BEGIN Given records

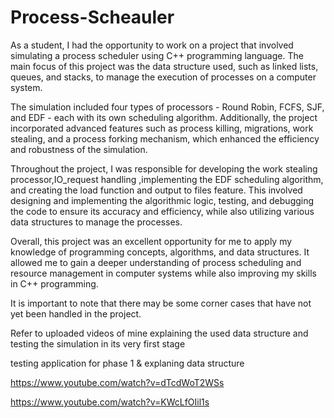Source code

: # Process-Scheauler

As a student, I had the opportunity to work on a project that involved simulating a process scheduler using C++ programming language. The main focus of this project was the data structure used, such as linked lists, queues, and stacks, to manage the execution of processes on a computer system.

The simulation included four types of processors - Round Robin, FCFS, SJF, and EDF - each with its own scheduling algorithm. Additionally, the project incorporated advanced features such as process killing, migrations, work stealing, and a process forking mechanism, which enhanced the efficiency and robustness of the simulation.

Throughout the project, I was responsible for developing the work stealing processor,IO_request handling ,implementing the EDF scheduling algorithm, and creating the load function and output to files feature. This involved designing and implementing the algorithmic logic, testing, and debugging the code to ensure its accuracy and efficiency, while also utilizing various data structures to manage the processes.

Overall, this project was an excellent opportunity for me to apply my knowledge of programming concepts, algorithms, and data structures. It allowed me to gain a deeper understanding of process scheduling and resource management in computer systems while also improving my skills in C++ programming.

It is important to note that there may be some corner cases that have not yet been handled in the project. 

Refer to uploaded videos of mine 
explaining the used data structure and testing the simulation in its very first stage 

testing application for phase 1 & explaning data structure 

https://www.youtube.com/watch?v=dTcdWoT2WSs

https://www.youtube.com/watch?v=KWcLfOIil1s
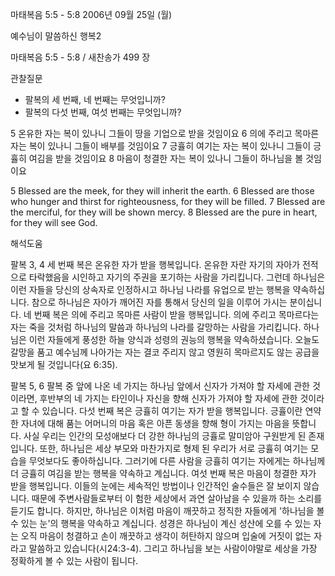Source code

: 마태복음 5:5 - 5:8 
2006년 09월 25일 (월)

예수님이 말씀하신 행복2



마태복음 5:5 - 5:8 / 새찬송가 499 장


관찰질문
- 팔복의 세 번째, 네 번째는 무엇입니까?
- 팔복의 다섯 번째, 여섯 번째는 무엇입니까?

5 온유한 자는 복이 있나니 그들이 땅을 기업으로 받을 것임이요 6 의에 주리고 목마른 자는 복이 있나니 그들이 배부를 것임이요 7 긍휼히 여기는 자는 복이 있나니 그들이 긍휼히 여김을 받을 것임이요 8 마음이 청결한 자는 복이 있나니 그들이 하나님을 볼 것임이요

5 Blessed are the meek, for they will inherit the earth.  6 Blessed are those who hunger and thirst for righteousness, for they will be filled.  7 Blessed are the merciful, for they will be shown mercy.  8 Blessed are the pure in heart, for they will see God.

해석도움





팔복 3, 4
세 번째 복은 온유한 자가 받을 행복입니다.  온유한 자란 자기의 자아가 전적으로 타락했음을 시인하고 자기의 주권을 포기하는 사람을 가리킵니다.  그런데 하나님은 이런 자들을 당신의 상속자로 인정하시고 하나님 나라를 유업으로 받는 행복을 약속하십니다.  참으로 하나님은 자아가 깨어진 자를 통해서 당신의 일을 이루어 가시는 분이십니다.  네 번째 복은 의에 주리고 목마른 사람이 받을 행복입니다.  의에 주리고 목마르다는 자는 죽을 것처럼 하나님의 말씀과 하나님의 나라를 갈망하는 사람을 가리킵니다.  하나님은 이런 자들에게 풍성한 하늘 양식과 성령의 권능의 행복을 약속하셨습니다.  오늘도 갈망을 품고 예수님께 나아가는 자는 결코 주리지 않고 영원히 목마르지도 않는 공급을 맛보게 될 것입니다(요 6:35).

팔복 5, 6
팔복 중 앞에 나온 네 가지는 하나님 앞에서 신자가 가져야 할 자세에 관한 것이라면, 후반부의 네 가지는 타인이나 자신을 향해 신자가 가져야 할 자세에 관한 것이라고 할 수 있습니다.  다섯 번째 복은 긍휼히 여기는 자가 받을 행복입니다.  긍휼이란 연약한 자녀에 대해 품는 어머니의 마음 혹은 아픈 동생을 향해 형이 가지는 마음을 뜻합니다.  사실 우리는 인간의 모성애보다 더 강한 하나님의 긍휼로 말미암아 구원받게 된 존재입니다.  또한, 하나님은 세상 부모와 마찬가지로 형제 된 우리가 서로 긍휼히 여기는 모습을 무엇보다도 좋아하십니다.  그러기에 다른 사람을 긍휼히 여기는 자에게는 하나님께 더 긍휼히 여김을 받는 행복을 약속하고 계십니다.  여섯 번째 복은 마음이 청결한 자가 받을 행복입니다.  이들의 눈에는 세속적인 방법이나 인간적인 술수들은 잘 보이지 않습니다.  때문에 주변사람들로부터 이 험한 세상에서 과연 살아남을 수 있을까 하는 소리를 듣기도 합니다.  하지만, 하나님은 이처럼 마음이 깨끗하고 정직한 자들에게 '하나님을 볼 수 있는 눈'의 행복을 약속하고 계십니다.  성경은 하나님이 계신 성산에 오를 수 있는 자는 오직 마음이 청결하고 손이 깨끗하고 생각이 허탄하지 않으며 입술에 거짓이 없는 자라고 말씀하고 있습니다(시24:3-4).  그리고 하나님을 보는 사람이야말로 세상을 가장 정확하게 볼 수 있는 사람이 됩니다.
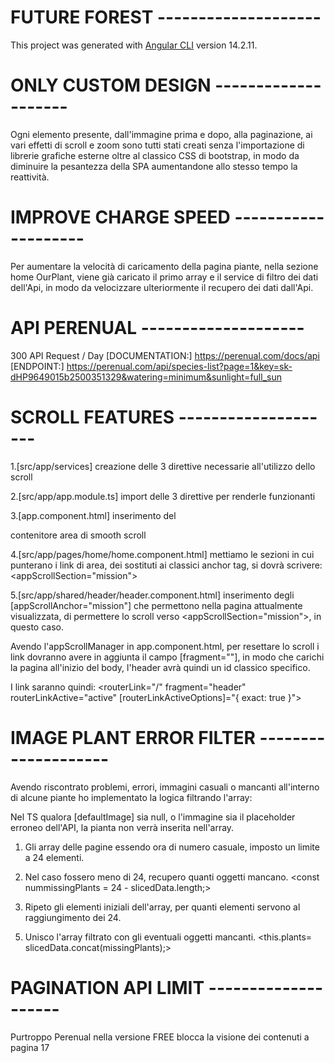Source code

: # FUTURE FOREST --------------------
This project was generated with [Angular CLI](https://github.com/angular/angular-cli) version 14.2.11.

# ONLY CUSTOM DESIGN --------------------
Ogni elemento presente, dall'immagine prima e dopo, alla paginazione, ai vari effetti di scroll e zoom sono tutti stati creati senza l'importazione di librerie grafiche esterne oltre al classico CSS di bootstrap, in modo da diminuire la pesantezza della SPA aumentandone allo stesso tempo la reattività.


# IMPROVE CHARGE SPEED --------------------
Per aumentare la velocità di caricamento della pagina piante, nella sezione home OurPlant, viene già caricato il primo array e il service di filtro dei dati dell'Api, in modo da velocizzare ulteriormente il recupero dei dati dall'Api.


# API PERENUAL --------------------
300 API Request / Day
[DOCUMENTATION:] https://perenual.com/docs/api
[ENDPOINT:] https://perenual.com/api/species-list?page=1&key=sk-dHP9649015b2500351329&watering=minimum&sunlight=full_sun


# SCROLL FEATURES --------------------
1.[src/app/services]
creazione delle 3 direttive necessarie all'utilizzo dello scroll

2.[src/app/app.module.ts]
import delle 3 direttive per renderle funzionanti

3.[app.component.html]
inserimento del <div appScrollManager><div> contenitore area di smooth scroll

4.[src/app/pages/home/home.component.html]
mettiamo le sezioni in cui punterano i link di area, dei sostituti ai classici anchor tag, si dovrà scrivere: <appScrollSection="mission">

5.[src/app/shared/header/header.component.html]
inserimento degli [appScrollAnchor="mission"] che permettono nella pagina attualmente visualizzata, di permettere lo scroll verso <appScrollSection="mission">, in questo caso.

Avendo l'appScrollManager in app.component.html, per resettare lo scroll i link dovranno avere in aggiunta il campo [fragment=""], in modo che carichi la pagina all'inizio del body, l'header avrà quindi un id classico specifico.

I link saranno quindi:
<routerLink="/" fragment="header" routerLinkActive="active" [routerLinkActiveOptions]="{ exact: true }">


# IMAGE PLANT ERROR FILTER --------------------
Avendo riscontrato problemi, errori, immagini casuali o mancanti all'interno di alcune piante ho implementato la logica filtrando l'array:

Nel TS qualora [defaultImage] sia null, o l'immagine sia il placeholder erroneo dell'API, la pianta non verrà inserita nell'array. 

 1. Gli array delle pagine essendo ora di numero casuale, imposto un limite a 24 elementi. 
 <const slicedData = filteredData.slice(0,24);>

 2. Nel caso fossero meno di 24, recupero quanti oggetti mancano.
 <const nummissingPlants = 24 - slicedData.length;>
 
 4. Ripeto gli elementi iniziali dell'array, per quanti elementi servono al raggiungimento dei 24.
 <const missingPlants = filteredData.slice(0,nummissingPlants);>

 5. Unisco l'array filtrato con gli eventuali oggetti mancanti.
 <this.plants= slicedData.concat(missingPlants);>


# PAGINATION API LIMIT --------------------
Purtroppo Perenual nella versione FREE blocca la visione dei contenuti a pagina 17
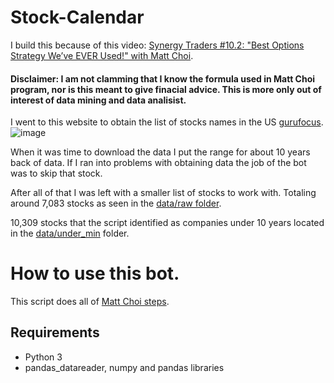 # Stock-Calendar

I build this because of this video: [Synergy Traders #10.2: "Best Options Strategy We’ve EVER Used!" with Matt Choi](https://www.youtube.com/watch?v=lVIdj3P9Dfc).


#### Disclaimer: I am not clamming that I know the formula used in Matt Choi program, nor is this meant to give finacial advice. This is more only out of interest of data mining and data analisist.



I went to this website to obtain the list of stocks names in the US [gurufocus](https://www.gurufocus.com/stock_list.php).
![image](https://user-images.githubusercontent.com/21014768/129580026-f789fa8b-fcf2-4d5f-9b7a-5a4421b478b8.png)

When it was time to download the data I put the range for about 10 years back of data.
If I ran into problems with obtaining data the job of the bot was to skip that stock.

After all of that I was left with a smaller list of stocks to work with.
Totaling around 7,083 stocks as seen in the [data/raw folder](https://github.com/mymggithub/Stock-Calendar-Bot/tree/main/data/raw).

10,309 stocks that the script identified as companies under 10 years located in the [data/under_min](https://github.com/mymggithub/Stock-Calendar-Bot/tree/main/data/under_min) folder.

# How to use this bot.

This script does all of [Matt Choi steps](https://github.com/mymggithub/Stock-Calendar-Bot/tree/main/saved/manual%20cal#the-steps-matt-choi-recommends-to-get-started-video).

## Requirements
- Python 3
- pandas_datareader, numpy and pandas libraries 
 



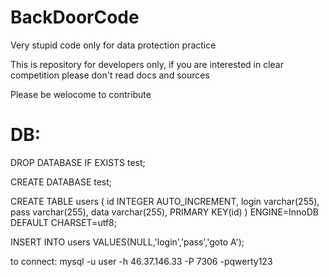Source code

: # BackDoorCode

Very stupid code only for data protection practice

This is repository for developers only, if you are interested in clear competition please don't read docs and sources

Please be welocome to contribute

# DB:

DROP DATABASE IF EXISTS test;

CREATE DATABASE test;

CREATE TABLE users (
   id INTEGER AUTO_INCREMENT,
   login varchar(255),
   pass varchar(255),
   data varchar(255),
   PRIMARY KEY(id)
) ENGINE=InnoDB DEFAULT CHARSET=utf8;

INSERT INTO users VALUES(NULL,'login','pass','goto A');

to connect:
mysql -u user -h 46.37.146.33 -P 7306 -pqwerty123
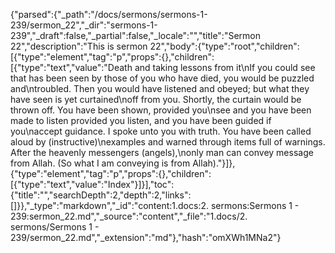 {"parsed":{"_path":"/docs/sermons/sermons-1-239/sermon_22","_dir":"sermons-1-239","_draft":false,"_partial":false,"_locale":"","title":"Sermon 22","description":"This is sermon 22","body":{"type":"root","children":[{"type":"element","tag":"p","props":{},"children":[{"type":"text","value":"Death and taking lessons from it\nIf you could see that has been seen by those of you who have died, you would be puzzled and\ntroubled. Then you would have listened and obeyed; but what they have seen is yet curtained\noff from you. Shortly, the curtain would be thrown off. You have been shown, provided you\nsee and you have been made to listen provided you listen, and you have been guided if you\naccept guidance. I spoke unto you with truth. You have been called aloud by (instructive)\nexamples and warned through items full of warnings. After the heavenly messengers (angels),\nonly man can convey message from Allah. (So what I am conveying is from Allah)."}]},{"type":"element","tag":"p","props":{},"children":[{"type":"text","value":"Index"}]}],"toc":{"title":"","searchDepth":2,"depth":2,"links":[]}},"_type":"markdown","_id":"content:1.docs:2. sermons:Sermons 1 - 239:sermon_22.md","_source":"content","_file":"1.docs/2. sermons/Sermons 1 - 239/sermon_22.md","_extension":"md"},"hash":"omXWh1MNa2"}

END Given records

- [Exercise details]: All that should be written out is the stretch of lines above between the one holding "마태복음 5:5 - 5:8 / 새찬송가 499 장" and the one holding "5 Blessed are", inclusive, exactly as given.

- [Task result]:
마태복음 5:5 - 5:8 / 새찬송가 499 장


관찰질문
- 팔복의 세 번째, 네 번째는 무엇입니까?
- 팔복의 다섯 번째, 여섯 번째는 무엇입니까?

5 온유한 자는 복이 있나니 그들이 땅을 기업으로 받을 것임이요 6 의에 주리고 목마른 자는 복이 있나니 그들이 배부를 것임이요 7 긍휼히 여기는 자는 복이 있나니 그들이 긍휼히 여김을 받을 것임이요 8 마음이 청결한 자는 복이 있나니 그들이 하나님을 볼 것임이요

5 Blessed are the meek, for they will inherit the earth.  6 Blessed are those who hunger and thirst for righteousness, for they will be filled.  7 Blessed are the merciful, for they will be shown mercy.  8 Blessed are the pure in heart, for they will see God.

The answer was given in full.